How was your weekend?
I’ll be honest with you. I had a hard weekend. Travis lost his job on Thursday and we have just been feeling so down about it. It was a complete shock to Travis. He had no warning whatsoever that he would be cut from his job.
I think what makes it so hard for us (well, at least one big reason it makes it hard for us because there are so many other reasons that this hard) is that this is his second time losing a job in a 5-month period.
September 2017 – First Job Loss
In September 2017, he lost his job which he had been working at for over two years. The job loss came just a few weeks after I had the baby.
I remember the day it happened. Travis came home during lunchtime. When I saw him drive up, I was very confused. I thought maybe he was sick or he had injured himself at work. But as soon as I saw him walk up the sidewalk, I knew he had lost his job. He looked so broken and defeated.
I immediately went to the door to ask him what happened and he confirmed the dreaded feeling I had. We were both so heartbroken. Panic and worry began to take over me, but Travis assured me everything would be okay. He told me we would figure things out.
Two months later our prayers were answered and he was hired for a new job. We were both so overjoyed and relieved. I remember Travis’ mood was more cheerful and he didn’t look as weary as he did the months of his unemployment. With the new job, things were starting to look up for our family and we were getting back on our feet.
February 2018 – Second Job Loss
But on Thursday, Travis came home around lunchtime again. With thoughts racing through my mind, I looked out the window to see if I really saw him pull up to our home.
“Did he forget something? Is he not feeling well? What time is it because I know it’s not time for him to get off of work? Please don’t tell me…”
It was like experiencing déjà vu. I remained calm and stepped out onto the porch and asked him what was wrong. “I’m unemployed!” he said to me as he walked up the sidewalk. My heart sank. And he had that same defeated look on his face. My heart hurt so much for Travis.
He was let go because the company is “restructuring”. The plus side to this is he wasn’t fired and he will still have a good reference. The downside to losing his job is we have to start back over from square one and figure everything out again.

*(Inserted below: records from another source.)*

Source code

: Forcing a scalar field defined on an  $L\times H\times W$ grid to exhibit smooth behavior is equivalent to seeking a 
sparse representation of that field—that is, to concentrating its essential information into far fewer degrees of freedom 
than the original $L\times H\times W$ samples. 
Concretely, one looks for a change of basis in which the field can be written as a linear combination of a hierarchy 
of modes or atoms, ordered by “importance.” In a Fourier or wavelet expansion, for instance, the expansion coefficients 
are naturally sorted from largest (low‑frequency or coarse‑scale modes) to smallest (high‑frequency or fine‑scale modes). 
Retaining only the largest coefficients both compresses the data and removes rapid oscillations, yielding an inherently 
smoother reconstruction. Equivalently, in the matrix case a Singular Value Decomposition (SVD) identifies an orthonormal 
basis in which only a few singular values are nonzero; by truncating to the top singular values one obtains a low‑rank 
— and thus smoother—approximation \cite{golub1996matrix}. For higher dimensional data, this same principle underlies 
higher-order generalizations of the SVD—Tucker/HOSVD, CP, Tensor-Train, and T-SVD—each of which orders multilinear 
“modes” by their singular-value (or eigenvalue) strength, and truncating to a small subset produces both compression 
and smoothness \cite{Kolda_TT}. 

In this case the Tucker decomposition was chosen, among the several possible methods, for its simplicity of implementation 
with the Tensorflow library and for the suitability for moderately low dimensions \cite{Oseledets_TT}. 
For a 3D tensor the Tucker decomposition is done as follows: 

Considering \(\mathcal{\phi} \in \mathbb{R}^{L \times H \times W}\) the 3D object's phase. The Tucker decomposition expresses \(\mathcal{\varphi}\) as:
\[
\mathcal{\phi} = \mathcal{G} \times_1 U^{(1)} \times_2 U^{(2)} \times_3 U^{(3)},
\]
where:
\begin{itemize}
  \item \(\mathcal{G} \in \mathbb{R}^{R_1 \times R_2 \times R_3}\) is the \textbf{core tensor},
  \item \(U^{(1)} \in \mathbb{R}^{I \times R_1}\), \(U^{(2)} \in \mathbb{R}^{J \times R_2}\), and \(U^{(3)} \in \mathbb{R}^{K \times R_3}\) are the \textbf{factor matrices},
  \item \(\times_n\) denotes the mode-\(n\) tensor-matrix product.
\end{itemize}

This is a new experience for us. Travis was in the military for 8.5 years before we moved to Michigan. He was offered a job three months before his contract ended with the Army. Going through job loss like this feels like a strange new world for us. We don’t like this feeling of uncertainty.
It’s okay to not be okay.
I think the day I found out Travis lost his job the reality of it hadn’t sunk in yet because, for the most part, I felt fine. I didn’t feel panicky. But the next day, I woke up feeling so sad. It almost felt like going through a bad breakup. I felt nauseous Friday and Saturday. I still mustered the energy to go with the kids to homeschool group on Friday, but on Saturday I canceled all of my plans and I stayed home and just cried throughout the day alone in my room.
I tried to pray about it, but I couldn’t get the words out. I just felt so defeated and hopeless. It feels like every time we try to get back on our feet, we get knocked down again.
By Sunday, though, I was feeling a little better. I realized if I feel down, then my husband must feel even worse. He’s the one who had to experience this, not me. And what I mean by that is, he’s the one who was let go from his job. He’s the one who woke up in the morning ready to start the day and didn’t have a clue that as soon as he’d clock in to work he’d be asked to step into an office and told face-to-face he was being let go. I didn’t experience that humiliation. He did. I didn’t have to pack my things up and walk out of my job, make the drive home, and face my family to deliver bad news. He did.
For better or for worse.
So I can’t make this all about me. Yes, it is hurtful to me and I have many worries about my husband’s job loss, but I have to also support Travis. We’re in this together– through the good times and the bad times.
And you know what? Things may feel a little hopeless and uncertain right now, but we’ll get through this together!
This morning, I was able to finally say the words I needed to for my prayer. It felt good to finally release my feelings and thoughts. I am trusting in God to get us through this hard time. I am also counting my blessings and finding joy in my life, my marriage, and my children.
Everything will work out.
Travis has great hope that everything will work out. He isn’t one to stay down for too long. He’s really good about not letting things bring him down. He’s a very optimistic person and his faith in God is strong. This is one of the many qualities I love about my husband. He is truly the yin to my yang, as the saying goes.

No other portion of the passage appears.